Zueitina (file photo)

Published Nov 5, 2015 7:14 PM by The Maritime Executive

The eastern division of Libya's National Oil Corporation has declared force majeure on the port of Zueitina, closing it for export trade. The port has closed to tanker traffic several times since 2011 due to unrest. Libya's Nafoura and Al-Majid oil fields, with a combined production of around 29,000 barrels per day, have stopped production due to the closure.

Libya is split among factions. The western half, based in Tripoli, is controlled by an Islamist government. The elected federalist government of the eastern half is internationally recognized, and its protracted conflict with Tripoli has significantly reduced the country's status as an oil exporter.

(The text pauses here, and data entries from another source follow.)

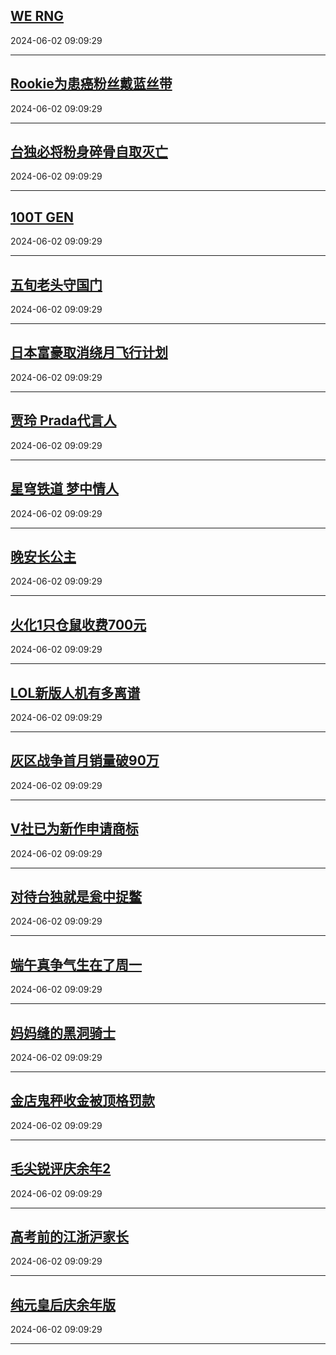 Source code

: ## [WE RNG](https://search.bilibili.com/all?vt=36849326&keyword=WE+RNG&order=click)

2024-06-02 09:09:29

---
## [Rookie为患癌粉丝戴蓝丝带](https://search.bilibili.com/all?vt=36849326&keyword=Rookie%E4%B8%BA%E6%82%A3%E7%99%8C%E7%B2%89%E4%B8%9D%E6%88%B4%E8%93%9D%E4%B8%9D%E5%B8%A6&order=click)

2024-06-02 09:09:29

---
## [台独必将粉身碎骨自取灭亡](https://search.bilibili.com/all?vt=36849326&keyword=%E5%8F%B0%E7%8B%AC%E5%BF%85%E5%B0%86%E7%B2%89%E8%BA%AB%E7%A2%8E%E9%AA%A8%E8%87%AA%E5%8F%96%E7%81%AD%E4%BA%A1&order=click)

2024-06-02 09:09:29

---
## [100T GEN](https://search.bilibili.com/all?vt=36849326&keyword=100T+GEN&order=click)

2024-06-02 09:09:29

---
## [五旬老头守国门](https://search.bilibili.com/all?vt=36849326&keyword=%E4%BA%94%E6%97%AC%E8%80%81%E5%A4%B4%E5%AE%88%E5%9B%BD%E9%97%A8&order=click)

2024-06-02 09:09:29

---
## [日本富豪取消绕月飞行计划](https://search.bilibili.com/all?vt=36849326&keyword=%E6%97%A5%E6%9C%AC%E5%AF%8C%E8%B1%AA%E5%8F%96%E6%B6%88%E7%BB%95%E6%9C%88%E9%A3%9E%E8%A1%8C%E8%AE%A1%E5%88%92&order=click)

2024-06-02 09:09:29

---
## [贾玲 Prada代言人](https://search.bilibili.com/all?vt=36849326&keyword=%E8%B4%BE%E7%8E%B2+Prada%E4%BB%A3%E8%A8%80%E4%BA%BA&order=click)

2024-06-02 09:09:29

---
## [星穹铁道 梦中情人](https://search.bilibili.com/all?vt=36849326&keyword=%E6%98%9F%E7%A9%B9%E9%93%81%E9%81%93+%E6%A2%A6%E4%B8%AD%E6%83%85%E4%BA%BA&order=click)

2024-06-02 09:09:29

---
## [晚安长公主](https://search.bilibili.com/all?vt=36849326&keyword=%E6%99%9A%E5%AE%89%E9%95%BF%E5%85%AC%E4%B8%BB&order=click)

2024-06-02 09:09:29

---
## [火化1只仓鼠收费700元](https://search.bilibili.com/all?vt=36849326&keyword=%E7%81%AB%E5%8C%961%E5%8F%AA%E4%BB%93%E9%BC%A0%E6%94%B6%E8%B4%B9700%E5%85%83&order=click)

2024-06-02 09:09:29

---
## [LOL新版人机有多离谱](https://search.bilibili.com/all?vt=36849326&keyword=LOL%E6%96%B0%E7%89%88%E4%BA%BA%E6%9C%BA%E6%9C%89%E5%A4%9A%E7%A6%BB%E8%B0%B1&order=click)

2024-06-02 09:09:29

---
## [灰区战争首月销量破90万](https://search.bilibili.com/all?vt=36849326&keyword=%E7%81%B0%E5%8C%BA%E6%88%98%E4%BA%89%E9%A6%96%E6%9C%88%E9%94%80%E9%87%8F%E7%A0%B490%E4%B8%87&order=click)

2024-06-02 09:09:29

---
## [V社已为新作申请商标](https://search.bilibili.com/all?vt=36849326&keyword=V%E7%A4%BE%E5%B7%B2%E4%B8%BA%E6%96%B0%E4%BD%9C%E7%94%B3%E8%AF%B7%E5%95%86%E6%A0%87&order=click)

2024-06-02 09:09:29

---
## [对待台独就是瓮中捉鳖](https://search.bilibili.com/all?vt=36849326&keyword=%E5%AF%B9%E5%BE%85%E5%8F%B0%E7%8B%AC%E5%B0%B1%E6%98%AF%E7%93%AE%E4%B8%AD%E6%8D%89%E9%B3%96&order=click)

2024-06-02 09:09:29

---
## [端午真争气生在了周一](https://search.bilibili.com/all?vt=36849326&keyword=%E7%AB%AF%E5%8D%88%E7%9C%9F%E4%BA%89%E6%B0%94%E7%94%9F%E5%9C%A8%E4%BA%86%E5%91%A8%E4%B8%80&order=click)

2024-06-02 09:09:29

---
## [妈妈缝的黑洞骑士](https://search.bilibili.com/all?vt=36849326&keyword=%E5%A6%88%E5%A6%88%E7%BC%9D%E7%9A%84%E9%BB%91%E6%B4%9E%E9%AA%91%E5%A3%AB&order=click)

2024-06-02 09:09:29

---
## [金店鬼秤收金被顶格罚款](https://search.bilibili.com/all?vt=36849326&keyword=%E9%87%91%E5%BA%97%E9%AC%BC%E7%A7%A4%E6%94%B6%E9%87%91%E8%A2%AB%E9%A1%B6%E6%A0%BC%E7%BD%9A%E6%AC%BE&order=click)

2024-06-02 09:09:29

---
## [毛尖锐评庆余年2](https://search.bilibili.com/all?vt=36849326&keyword=%E6%AF%9B%E5%B0%96%E9%94%90%E8%AF%84%E5%BA%86%E4%BD%99%E5%B9%B42&order=click)

2024-06-02 09:09:29

---
## [高考前的江浙沪家长](https://search.bilibili.com/all?vt=36849326&keyword=%E9%AB%98%E8%80%83%E5%89%8D%E7%9A%84%E6%B1%9F%E6%B5%99%E6%B2%AA%E5%AE%B6%E9%95%BF&order=click)

2024-06-02 09:09:29

---
## [纯元皇后庆余年版](https://search.bilibili.com/all?vt=36849326&keyword=%E7%BA%AF%E5%85%83%E7%9A%87%E5%90%8E%E5%BA%86%E4%BD%99%E5%B9%B4%E7%89%88&order=click)

2024-06-02 09:09:29

---
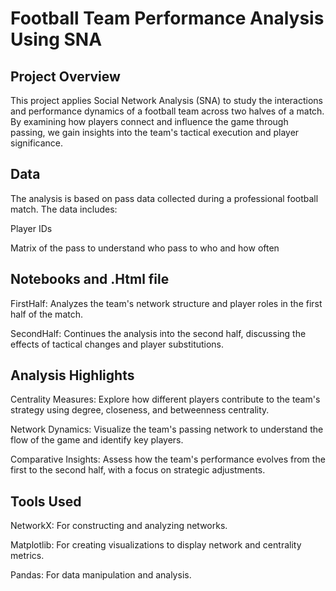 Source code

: # Football Team Performance Analysis Using SNA
## Project Overview
This project applies Social Network Analysis (SNA) to study the interactions and performance dynamics of a football team across two halves of a match. By examining how players connect and influence the game through passing, we gain insights into the team's tactical execution and player significance.

## Data
The analysis is based on pass data collected during a professional football match. The data includes:

Player IDs

Matrix of the pass to understand who pass to who and how often

## Notebooks and .Html file
FirstHalf: Analyzes the team's network structure and player roles in the first half of the match.

SecondHalf: Continues the analysis into the second half, discussing the effects of tactical changes and player substitutions.

## Analysis Highlights
Centrality Measures: Explore how different players contribute to the team's strategy using degree, closeness, and betweenness centrality.

Network Dynamics: Visualize the team's passing network to understand the flow of the game and identify key players.

Comparative Insights: Assess how the team's performance evolves from the first to the second half, with a focus on strategic adjustments.

## Tools Used
NetworkX: For constructing and analyzing networks.

Matplotlib: For creating visualizations to display network and centrality metrics.

Pandas: For data manipulation and analysis.
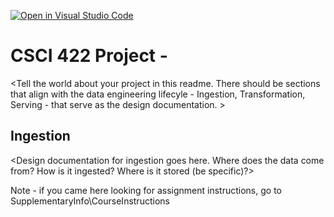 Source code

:[![Open in Visual Studio Code](https://classroom.github.com/assets/open-in-vscode-2e0aaae1b6195c2367325f4f02e2d04e9abb55f0b24a779b69b11b9e10269abc.svg)](https://classroom.github.com/online_ide?assignment_repo_id=16374176&assignment_repo_type=AssignmentRepo)
# CSCI 422 Project - <YourName>

<Tell the world about your project in this readme.  There should be sections that align with the data engineering lifecyle - Ingestion, Transformation, Serving - that serve as the design documentation.  >

## Ingestion
<Design documentation for ingestion goes here.  Where does the data come from?  How is it ingested?  Where is it stored (be specific)?>

Note - if you came here looking for assignment instructions, go to SupplementaryInfo\CourseInstructions
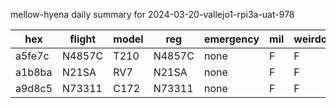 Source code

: mellow-hyena daily summary for 2024-03-20-vallejo1-rpi3a-uat-978

|hex|flight|model|reg|emergency|mil|weirdo|
|--|--|--|--|--|--|--|
|a5fe7c|N4857C|T210|N4857C|none|F|F|
|a1b8ba|N21SA|RV7|N21SA|none|F|F|
|a9d8c5|N73311|C172|N73311|none|F|F|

Libya now has the smallest production figures in OPEC.

Like the country's government, the National Oil Corporation is split in two. In March, Libyan diplomats agreed to a U.N.- brokered money-sharing settlement, with payments and contracts routed through Tripoli. But in August, the eastern government appointed a new chairman to its half of the NOC, Nagi Elmagrabi, who has since moved to punish oil companies working with his western rivals.

“We will send letters to all the international companies that operate in Libya asking them to deal with the internationally recognized and legal government,” Elmagrabi said in September. “We will take measures based on their respective replies to the letter. If they continue to decline to cooperate with the legal government, we will stop their loadings once their contracts expire.”

It would appear that Chairman Elmagrabi and the eastern government are now following through. The latest move requires oil tanker operators to re-register their vessels with the eastern half of NOC, or to forgo loading at Zueitina.

Eastern Libya has additional export terminals at Hariga and Brega, which were not mentioned in the closure announcement.